We argue that the current debate on transnational litigation overlooks two perspectives: 1) that corporate irresponsibility and lack of corporate accountability is a form of structural injustice (SI) that requires actions by both host and home states, and 2) the arguments for and against transnational litigation do not engage with the necessity of dismantling structural roots that enable corporate irresponsibility. The debate aside, we show how litigation against businesses in host jurisdictions has the potential to challenge these structures, whose overall impact is hindering access to justice for victims of corporate abuse.

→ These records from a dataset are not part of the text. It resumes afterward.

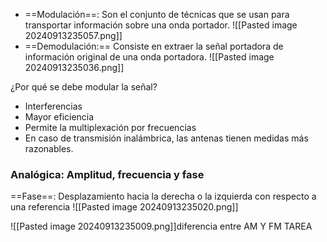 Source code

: 
- ==Modulación==: Son el conjunto de técnicas que se usan para transportar información sobre una onda portador.
![[Pasted image 20240913235057.png]]
- ==Demodulación:== Consiste en extraer la señal portadora de información original de una onda portadora.
![[Pasted image 20240913235036.png]]

¿Por qué se debe modular la señal?
- Interferencias
- Mayor eficiencia
- Permite la multiplexación por frecuencias
- En caso de transmisión inalámbrica, las antenas tienen medidas más razonables.

### Analógica: Amplitud, frecuencia y fase

==Fase==: Desplazamiento hacia la derecha o la izquierda con respecto a una referencia
![[Pasted image 20240913235020.png]]



![[Pasted image 20240913235009.png]]diferencia entre AM Y FM TAREA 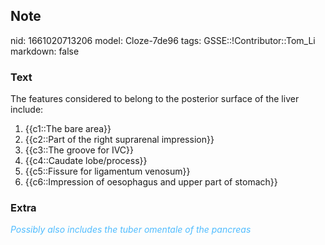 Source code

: ## Note
nid: 1661020713206
model: Cloze-7de96
tags: GSSE::!Contributor::Tom_Li
markdown: false

### Text
The features considered to belong to the posterior surface of the liver include:

1) {{c1::The bare area}}
2) {{c2::Part of the right suprarenal impression}}
3) {{c3::The groove for IVC}}
4) {{c4::Caudate lobe/process}}
5) {{c5::Fissure for ligamentum venosum}}
6) {{c6::Impression of oesophagus and upper part of stomach}}

### Extra
<i><font color="#4FBCFF">Possibly also includes the tuber omentale
of the pancreas</font></i>
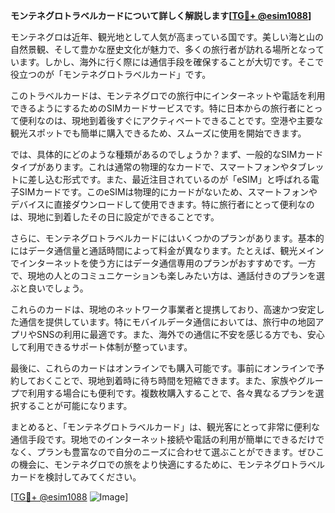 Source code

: **モンテネグロトラベルカードについて詳しく解説します[[TG💪+ @esim1088](https://t.me/s/esim1088)]**

モンテネグロは近年、観光地として人気が高まっている国です。美しい海と山の自然景観、そして豊かな歴史文化が魅力で、多くの旅行者が訪れる場所となっています。しかし、海外に行く際には通信手段を確保することが大切です。そこで役立つのが「モンテネグロトラベルカード」です。

このトラベルカードは、モンテネグロでの旅行中にインターネットや電話を利用できるようにするためのSIMカードサービスです。特に日本からの旅行者にとって便利なのは、現地到着後すぐにアクティベートできることです。空港や主要な観光スポットでも簡単に購入できるため、スムーズに使用を開始できます。

では、具体的にどのような種類があるのでしょうか？まず、一般的なSIMカードタイプがあります。これは通常の物理的なカードで、スマートフォンやタブレットに差し込む形式です。また、最近注目されているのが「eSIM」と呼ばれる電子SIMカードです。このeSIMは物理的にカードがないため、スマートフォンやデバイスに直接ダウンロードして使用できます。特に旅行者にとって便利なのは、現地に到着したその日に設定ができることです。

さらに、モンテネグロトラベルカードにはいくつかのプランがあります。基本的にはデータ通信量と通話時間によって料金が異なります。たとえば、観光メインでインターネットを使う方にはデータ通信専用のプランがおすすめです。一方で、現地の人とのコミュニケーションも楽しみたい方は、通話付きのプランを選ぶと良いでしょう。

これらのカードは、現地のネットワーク事業者と提携しており、高速かつ安定した通信を提供しています。特にモバイルデータ通信においては、旅行中の地図アプリやSNSの利用に最適です。また、海外での通信に不安を感じる方でも、安心して利用できるサポート体制が整っています。

最後に、これらのカードはオンラインでも購入可能です。事前にオンラインで予約しておくことで、現地到着時に待ち時間を短縮できます。また、家族やグループで利用する場合にも便利です。複数枚購入することで、各々異なるプランを選択することが可能になります。

まとめると、「モンテネグロトラベルカード」は、観光客にとって非常に便利な通信手段です。現地でのインターネット接続や電話の利用が簡単にできるだけでなく、プランも豊富なので自分のニーズに合わせて選ぶことができます。ぜひこの機会に、モンテネグロでの旅をより快適にするために、モンテネグロトラベルカードを検討してみてください。

[[TG💪+ @esim1088](https://t.me/s/esim1088) ![Image](https://i.postimg.cc/Y0z9fWf4/image.png)] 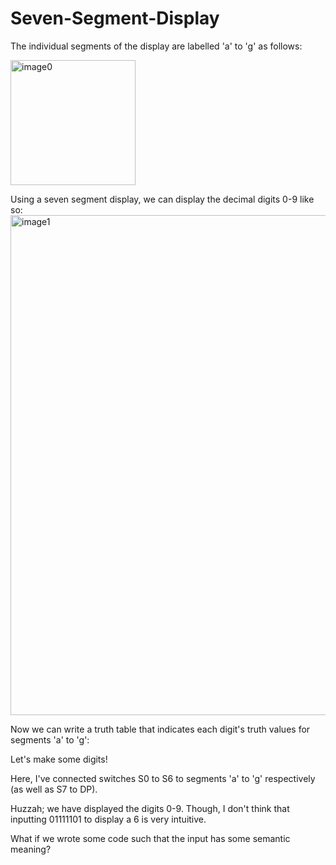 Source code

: # Seven-Segment-Display

The individual segments of the display are labelled 'a' to 'g' as follows:

<img width="200" alt="image0" src="https://github.com/user-attachments/assets/1f0a866b-85b8-4f42-8091-5361f09630cb"/>

Using a seven segment display, we can display the decimal digits 0-9 like so:
<img width="800" alt="image1" src="https://github.com/user-attachments/assets/c93af443-7bce-458d-be98-0189bbff12ac" />

Now we can write a truth table that indicates each digit's truth values for segments 'a' to 'g':


Let's make some digits!

Here, I've connected switches S0 to S6 to segments 'a' to 'g' respectively (as well as S7 to DP).


Huzzah; we have displayed the digits 0-9. Though, I don't think that inputting 01111101 to display a 6 is very intuitive.

What if we wrote some code such that the input has some semantic meaning? 



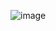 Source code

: ![image](https://github.com/prity-dubey/RomingPal/assets/109329167/77104243-4ebe-43d2-85d0-2748a29655d8)

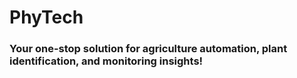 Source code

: # PhyTech
### Your one-stop solution for agriculture automation, plant identification, and monitoring insights!
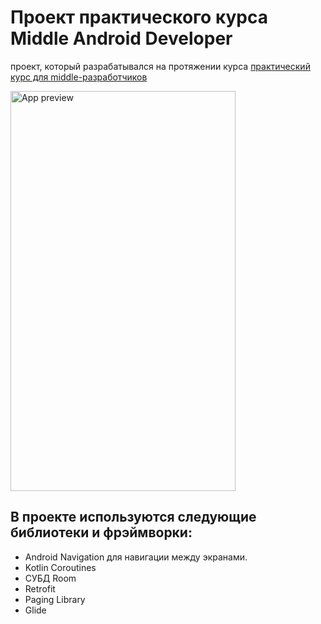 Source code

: # Проект практического курса Middle Android Developer
проект, который разрабатывался на протяжении курса [практический курс для middle-разработчиков](https://skill-branch.ru/lms/courses/middle-android-developer)

<img src="https://github.com/IlyaShelkovenko/Resources/blob/master/MovieDatabase/previewArticles.gif" alt="App preview" width="360" height="640"/>  

## В проекте используются следующие библиотеки и фрэймворки:

- Android Navigation для навигации между экранами.
- Kotlin Coroutines
- СУБД Room
- Retrofit
- Paging Library
- Glide
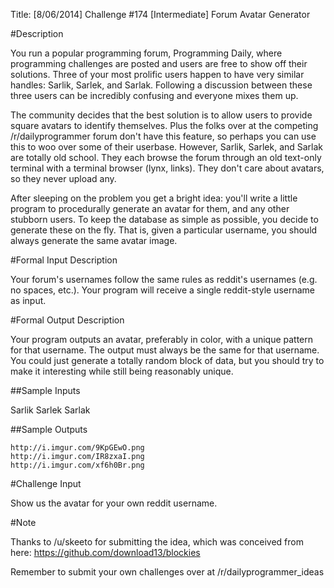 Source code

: Title: [8/06/2014] Challenge #174 [Intermediate] Forum Avatar Generator

#Description

You run a popular programming forum, Programming Daily, where programming challenges are posted and users are free to show off their solutions. Three of your most prolific users happen to have very similar handles: Sarlik, Sarlek, and Sarlak. Following a discussion between these three users can be incredibly confusing and everyone mixes them up.


The community decides that the best solution is to allow users to provide square avatars to identify themselves. Plus the folks over at the competing /r/dailyprogrammer forum don't have this feature, so perhaps you can use this to woo over some of their userbase. However, Sarlik, Sarlek, and Sarlak are totally old school. They each browse the forum through an old text-only terminal with a terminal browser (lynx, links). They don't care about avatars, so they never upload any.


After sleeping on the problem you get a bright idea: you'll write a little program to procedurally generate an avatar for them, and any other stubborn users. To keep the database as simple as possible, you decide to generate these on the fly. That is, given a particular username, you should always generate the same avatar image.


#Formal Input Description


Your forum's usernames follow the same rules as reddit's usernames (e.g. no spaces, etc.). Your program will receive a single reddit-style username as input.

#Formal Output Description


Your program outputs an avatar, preferably in color, with a unique pattern for that username. The output must always be the same for that username. You could just generate a totally random block of data, but you should try to make it interesting while still being reasonably unique.

##Sample Inputs

Sarlik
Sarlek
Sarlak

##Sample Outputs

    http://i.imgur.com/9KpGEwO.png
    http://i.imgur.com/IR8zxaI.png
    http://i.imgur.com/xf6h0Br.png

#Challenge Input

Show us the avatar for your own reddit username.




#Note

Thanks to /u/skeeto for submitting the idea, which was conceived from here: https://github.com/download13/blockies


Remember to submit your own challenges over at /r/dailyprogrammer_ideas
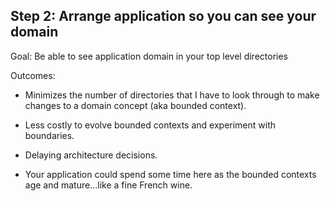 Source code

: ## Step 2: Arrange application so you can see your domain

Goal: Be able to see application domain in your top level directories <!-- .element: class="current-item" -->

Outcomes:

* Minimizes the number of directories that I have to look through to make changes to a domain concept (aka bounded context). <!-- .element: class="fragment highlight-current-red"  data-fragment-index="1" -->

* Less costly to evolve bounded contexts and experiment with boundaries. <!-- .element: class="fragment highlight-current-red"  data-fragment-index="2" -->

* Delaying architecture decisions. <!-- .element: class="fragment highlight-current-red"  data-fragment-index="3" -->

* Your application could spend some time here as the bounded contexts age and mature...like a fine French wine.<!-- .element: class="fragment highlight-current-red"  data-fragment-index="4" -->
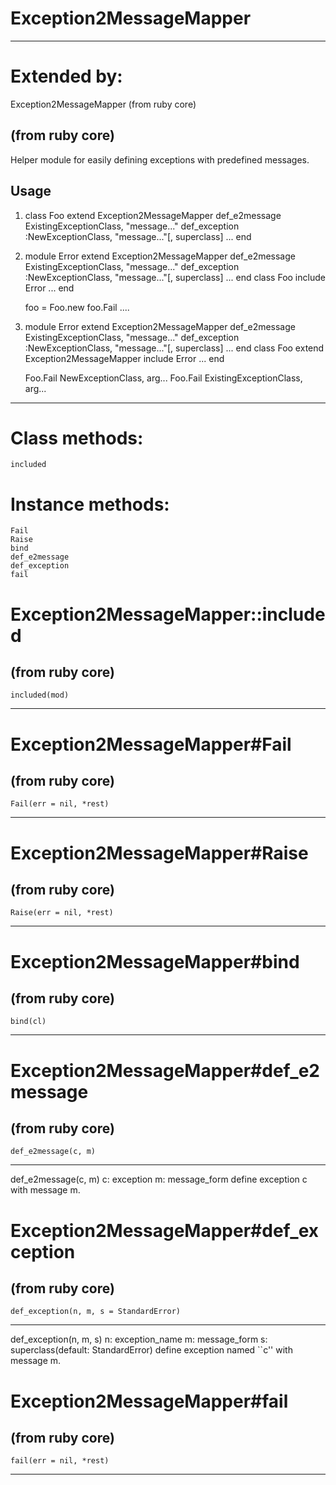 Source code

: # Exception2MessageMapper

---
# Extended by:
Exception2MessageMapper (from ruby core)

(from ruby core)
---
Helper module for easily defining exceptions with predefined messages.

## Usage

1.
    class Foo
      extend Exception2MessageMapper
      def_e2message ExistingExceptionClass, "message..."
      def_exception :NewExceptionClass, "message..."[, superclass]
      ...
    end

2.
    module Error
      extend Exception2MessageMapper
      def_e2message ExistingExceptionClass, "message..."
      def_exception :NewExceptionClass, "message..."[, superclass]
      ...
    end
    class Foo
      include Error
      ...
    end

    foo = Foo.new
    foo.Fail ....

3.
    module Error
      extend Exception2MessageMapper
      def_e2message ExistingExceptionClass, "message..."
      def_exception :NewExceptionClass, "message..."[, superclass]
      ...
    end
    class Foo
      extend Exception2MessageMapper
      include Error
      ...
    end

    Foo.Fail NewExceptionClass, arg...
    Foo.Fail ExistingExceptionClass, arg...
---
# Class methods:

    included

# Instance methods:

    Fail
    Raise
    bind
    def_e2message
    def_exception
    fail

# Exception2MessageMapper::included

(from ruby core)
---
    included(mod)

---


# Exception2MessageMapper#Fail

(from ruby core)
---
    Fail(err = nil, *rest)

---


# Exception2MessageMapper#Raise

(from ruby core)
---
    Raise(err = nil, *rest)

---


# Exception2MessageMapper#bind

(from ruby core)
---
    bind(cl)

---


# Exception2MessageMapper#def_e2message

(from ruby core)
---
    def_e2message(c, m)

---

def_e2message(c, m)
        c:  exception
        m:  message_form
    define exception c with message m.


# Exception2MessageMapper#def_exception

(from ruby core)
---
    def_exception(n, m, s = StandardError)

---

def_exception(n, m, s)
        n:  exception_name
        m:  message_form
        s:  superclass(default: StandardError)
    define exception named ``c'' with message m.


# Exception2MessageMapper#fail

(from ruby core)
---
    fail(err = nil, *rest)

---


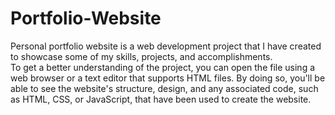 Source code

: # Portfolio-Website
Personal portfolio website is a web development project that I have created to showcase some of my skills, projects, and accomplishments.  
To get a better understanding of the project, you can open the file using a web browser or a text editor that supports HTML files. By doing so, you'll be able to see the website's structure, design, and any associated code, such as HTML, CSS, or JavaScript, that have been used to create the website.
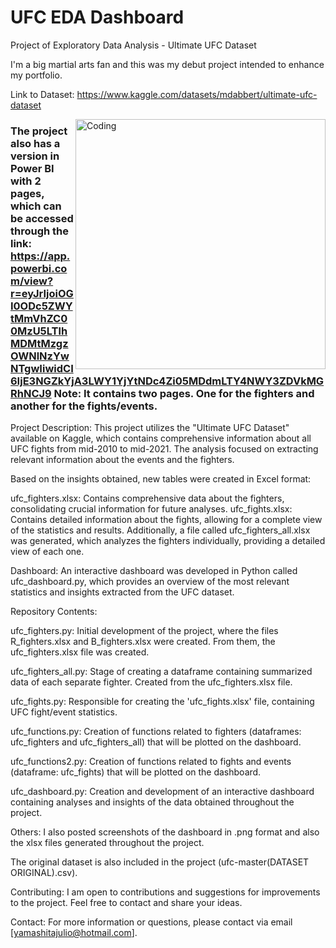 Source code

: # UFC EDA Dashboard
Project of Exploratory Data Analysis - Ultimate UFC Dataset

I'm a big martial arts fan and this was my debut project intended to enhance my portfolio.

Link to Dataset: https://www.kaggle.com/datasets/mdabbert/ultimate-ufc-dataset

<img align="right" alt="Coding" width="400" src="https://encurtador.com.br/CEU07">

### The project also has a version in Power BI with 2 pages, which can be accessed through the link: https://app.powerbi.com/view?r=eyJrIjoiOGI0ODc5ZWYtMmVhZC00MzU5LTlhMDMtMzgzOWNlNzYwNTgwIiwidCI6IjE3NGZkYjA3LWY1YjYtNDc4Zi05MDdmLTY4NWY3ZDVkMGRhNCJ9 Note: It contains two pages. One for the fighters and another for the fights/events.

Project Description: This project utilizes the "Ultimate UFC Dataset" available on Kaggle, which contains comprehensive information about all UFC fights from mid-2010 to mid-2021. The analysis focused on extracting relevant information about the events and the fighters.

Based on the insights obtained, new tables were created in Excel format:

ufc_fighters.xlsx: Contains comprehensive data about the fighters, consolidating crucial information for future analyses. ufc_fights.xlsx: Contains detailed information about the fights, allowing for a complete view of the statistics and results. Additionally, a file called ufc_fighters_all.xlsx was generated, which analyzes the fighters individually, providing a detailed view of each one.

Dashboard: An interactive dashboard was developed in Python called ufc_dashboard.py, which provides an overview of the most relevant statistics and insights extracted from the UFC dataset.

Repository Contents:

ufc_fighters.py: Initial development of the project, where the files R_fighters.xlsx and B_fighters.xlsx were created. From them, the ufc_fighters.xlsx file was created.

ufc_fighters_all.py: Stage of creating a dataframe containing summarized data of each separate fighter. Created from the ufc_fighters.xlsx file.

ufc_fights.py: Responsible for creating the 'ufc_fights.xlsx' file, containing UFC fight/event statistics.

ufc_functions.py: Creation of functions related to fighters (dataframes: ufc_fighters and ufc_fighters_all) that will be plotted on the dashboard.

ufc_functions2.py: Creation of functions related to fights and events (dataframe: ufc_fights) that will be plotted on the dashboard.

ufc_dashboard.py: Creation and development of an interactive dashboard containing analyses and insights of the data obtained throughout the project.

Others: I also posted screenshots of the dashboard in .png format and also the xlsx files generated throughout the project.

The original dataset is also included in the project (ufc-master(DATASET ORIGINAL).csv).

Contributing: I am open to contributions and suggestions for improvements to the project. Feel free to contact and share your ideas.

Contact: For more information or questions, please contact via email [yamashitajulio@hotmail.com].
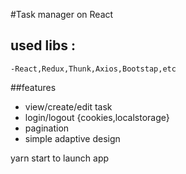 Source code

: #Таsk manager on React
## used libs :
    -React,Redux,Thunk,Axios,Bootstap,etc

##features
* view/create/edit task
* login/logout {cookies,localstorage}
* pagination
* simple adaptive design

yarn start to launch app
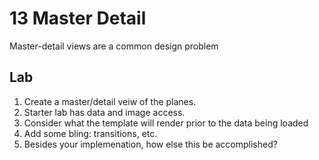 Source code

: # 13 Master Detail

Master-detail views are a common design problem

## Lab

1. Create a master/detail veiw of the planes.
2. Starter lab has data and image access.
3. Consider what the template will render prior to the data being loaded
4. Add some bling: transitions, etc.
5. Besides your implemenation, how else this be accomplished?
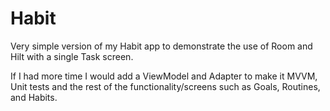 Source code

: # Habit

Very simple version of my Habit app to demonstrate the use of Room and Hilt with a single Task screen.

If I had more time I would add a ViewModel and Adapter to make it MVVM, Unit tests and the rest of the functionality/screens such as Goals, Routines, and Habits.


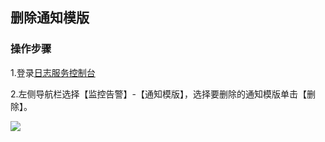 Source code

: ## 删除通知模版

### 操作步骤

1.登录[日志服务控制台](https://console.cloud.tencent.com/cls/monitor/notice/create)

2.左侧导航栏选择【监控告警】-【通知模版】，选择要删除的通知模版单击【删除】。

![](https://main.qcloudimg.com/raw/998aa459d7437a32f77cd8e56b7c1362.png)

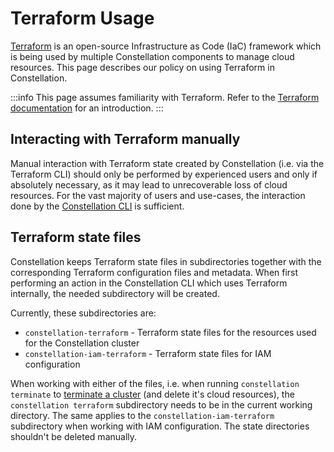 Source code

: # Terraform Usage

[Terraform](https://www.terraform.io/) is an open-source Infrastructure as Code (IaC) framework which is being used by multiple Constellation components to manage cloud resources. This page describes our policy on using Terraform in Constellation.

:::info
This page assumes familiarity with Terraform. Refer to the [Terraform documentation](https://developer.hashicorp.com/terraform/docs) for an introduction.
:::

## Interacting with Terraform manually

Manual interaction with Terraform state created by Constellation (i.e. via the Terraform CLI) should only be performed by experienced users and only if absolutely necessary, as it may lead to unrecoverable loss of cloud resources. For the vast majority of users and use-cases, the interaction done by the [Constellation CLI](cli.md) is sufficient.

## Terraform state files

Constellation keeps Terraform state files in subdirectories together with the corresponding Terraform configuration files and metadata. When first performing an action in the Constellation CLI which uses Terraform internally, the needed subdirectory will be created.

Currently, these subdirectories are:

* `constellation-terraform` - Terraform state files for the resources used for the Constellation cluster
* `constellation-iam-terraform` - Terraform state files for IAM configuration

When working with either of the files, i.e. when running `constellation terminate` to [terminate a cluster](../workflows/terminate.md) (and delete it's cloud resources), the `constellation terraform` subdirectory needs to be in the current working directory. The same applies to the `constellation-iam-terraform` subdirectory when working with IAM configuration. The state directories shouldn't be deleted manually.

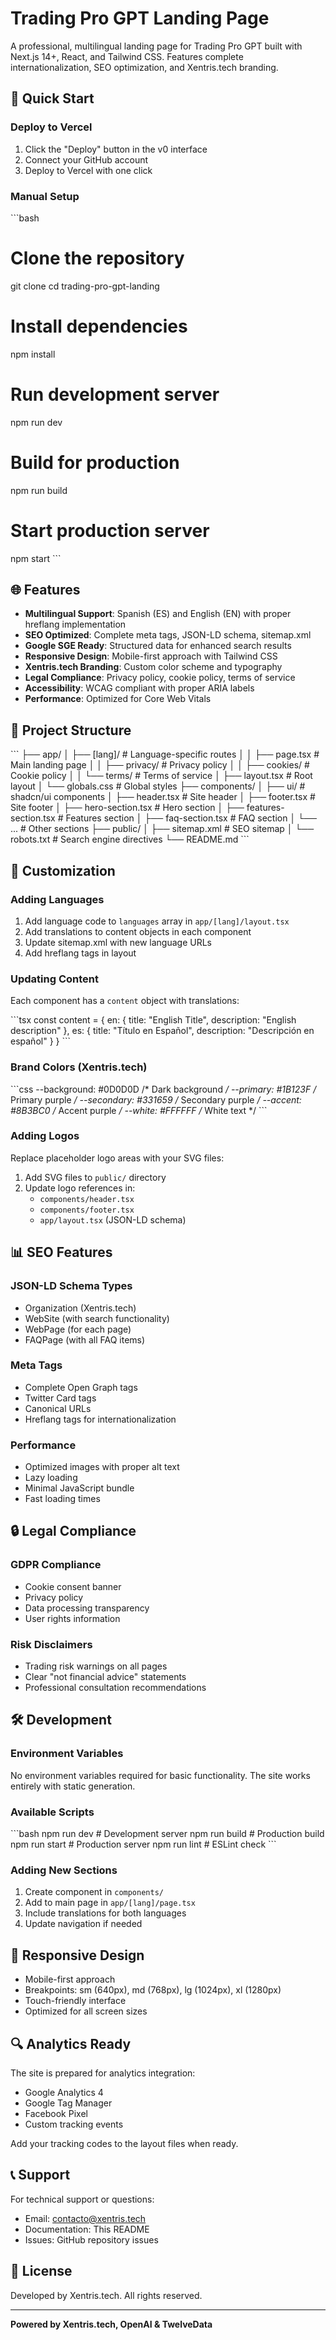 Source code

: # Trading Pro GPT Landing Page

A professional, multilingual landing page for Trading Pro GPT built with Next.js 14+, React, and Tailwind CSS. Features complete internationalization, SEO optimization, and Xentris.tech branding.

## 🚀 Quick Start

### Deploy to Vercel

1. Click the "Deploy" button in the v0 interface
2. Connect your GitHub account
3. Deploy to Vercel with one click

### Manual Setup

\`\`\`bash
# Clone the repository
git clone <your-repo-url>
cd trading-pro-gpt-landing

# Install dependencies
npm install

# Run development server
npm run dev

# Build for production
npm run build

# Start production server
npm start
\`\`\`

## 🌐 Features

- **Multilingual Support**: Spanish (ES) and English (EN) with proper hreflang implementation
- **SEO Optimized**: Complete meta tags, JSON-LD schema, sitemap.xml
- **Google SGE Ready**: Structured data for enhanced search results
- **Responsive Design**: Mobile-first approach with Tailwind CSS
- **Xentris.tech Branding**: Custom color scheme and typography
- **Legal Compliance**: Privacy policy, cookie policy, terms of service
- **Accessibility**: WCAG compliant with proper ARIA labels
- **Performance**: Optimized for Core Web Vitals

## 📁 Project Structure

\`\`\`
├── app/
│   ├── [lang]/                 # Language-specific routes
│   │   ├── page.tsx           # Main landing page
│   │   ├── privacy/           # Privacy policy
│   │   ├── cookies/           # Cookie policy
│   │   └── terms/             # Terms of service
│   ├── layout.tsx             # Root layout
│   └── globals.css            # Global styles
├── components/
│   ├── ui/                    # shadcn/ui components
│   ├── header.tsx             # Site header
│   ├── footer.tsx             # Site footer
│   ├── hero-section.tsx       # Hero section
│   ├── features-section.tsx   # Features section
│   ├── faq-section.tsx        # FAQ section
│   └── ...                    # Other sections
├── public/
│   ├── sitemap.xml           # SEO sitemap
│   └── robots.txt            # Search engine directives
└── README.md
\`\`\`

## 🎨 Customization

### Adding Languages

1. Add language code to `languages` array in `app/[lang]/layout.tsx`
2. Add translations to content objects in each component
3. Update sitemap.xml with new language URLs
4. Add hreflang tags in layout

### Updating Content

Each component has a `content` object with translations:

\`\`\`tsx
const content = {
  en: {
    title: "English Title",
    description: "English description"
  },
  es: {
    title: "Título en Español", 
    description: "Descripción en español"
  }
}
\`\`\`

### Brand Colors (Xentris.tech)

\`\`\`css
--background: #0D0D0D      /* Dark background */
--primary: #1B123F         /* Primary purple */
--secondary: #331659       /* Secondary purple */
--accent: #8B3BC0          /* Accent purple */
--white: #FFFFFF           /* White text */
\`\`\`

### Adding Logos

Replace placeholder logo areas with your SVG files:

1. Add SVG files to `public/` directory
2. Update logo references in:
   - `components/header.tsx`
   - `components/footer.tsx`
   - `app/layout.tsx` (JSON-LD schema)

## 📊 SEO Features

### JSON-LD Schema Types
- Organization (Xentris.tech)
- WebSite (with search functionality)
- WebPage (for each page)
- FAQPage (with all FAQ items)

### Meta Tags
- Complete Open Graph tags
- Twitter Card tags
- Canonical URLs
- Hreflang tags for internationalization

### Performance
- Optimized images with proper alt text
- Lazy loading
- Minimal JavaScript bundle
- Fast loading times

## 🔒 Legal Compliance

### GDPR Compliance
- Cookie consent banner
- Privacy policy
- Data processing transparency
- User rights information

### Risk Disclaimers
- Trading risk warnings on all pages
- Clear "not financial advice" statements
- Professional consultation recommendations

## 🛠 Development

### Environment Variables

No environment variables required for basic functionality. The site works entirely with static generation.

### Available Scripts

\`\`\`bash
npm run dev          # Development server
npm run build        # Production build
npm run start        # Production server
npm run lint         # ESLint check
\`\`\`

### Adding New Sections

1. Create component in `components/`
2. Add to main page in `app/[lang]/page.tsx`
3. Include translations for both languages
4. Update navigation if needed

## 📱 Responsive Design

- Mobile-first approach
- Breakpoints: sm (640px), md (768px), lg (1024px), xl (1280px)
- Touch-friendly interface
- Optimized for all screen sizes

## 🔍 Analytics Ready

The site is prepared for analytics integration:

- Google Analytics 4
- Google Tag Manager
- Facebook Pixel
- Custom tracking events

Add your tracking codes to the layout files when ready.

## 📞 Support

For technical support or questions:
- Email: contacto@xentris.tech
- Documentation: This README
- Issues: GitHub repository issues

## 📄 License

Developed by Xentris.tech. All rights reserved.

---

**Powered by Xentris.tech, OpenAI & TwelveData**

Non-engagement with structural roots as a limitation of the transnational debate
SI originates from social and institutional systems that render people vulnerable to different forms of injustice, including vulnerability to corporate abuse. In the context of corporate irresponsibility and lack of accountability, some of the structural roots can be traced back to the colonial era and to the institutions and the mechanisms for governance that emerged (i.e., the private/public divide, state centrism; separate corporate personality and corporate veil of company law, forum non conveniens; collectively ‘Fundamental Doctrines’). These, on the one hand, facilitate corporate extraction from the Global South, while legally protecting businesses against accountability. We understand these institutions and laws as forms of structures that hinder corporate accountability and opine that addressing the structural root means transforming such laws and institutions. Such an understanding helps focus on the structures that produce or enable injustice and not only on the incident of violation. Hence, we aim to assess transnational litigation considering its ability to mitigate SI by progressively transforming such structures, and we attempt to make sense of debates on its legitimacy against such affordance. On transnational human rights litigation, see here and here.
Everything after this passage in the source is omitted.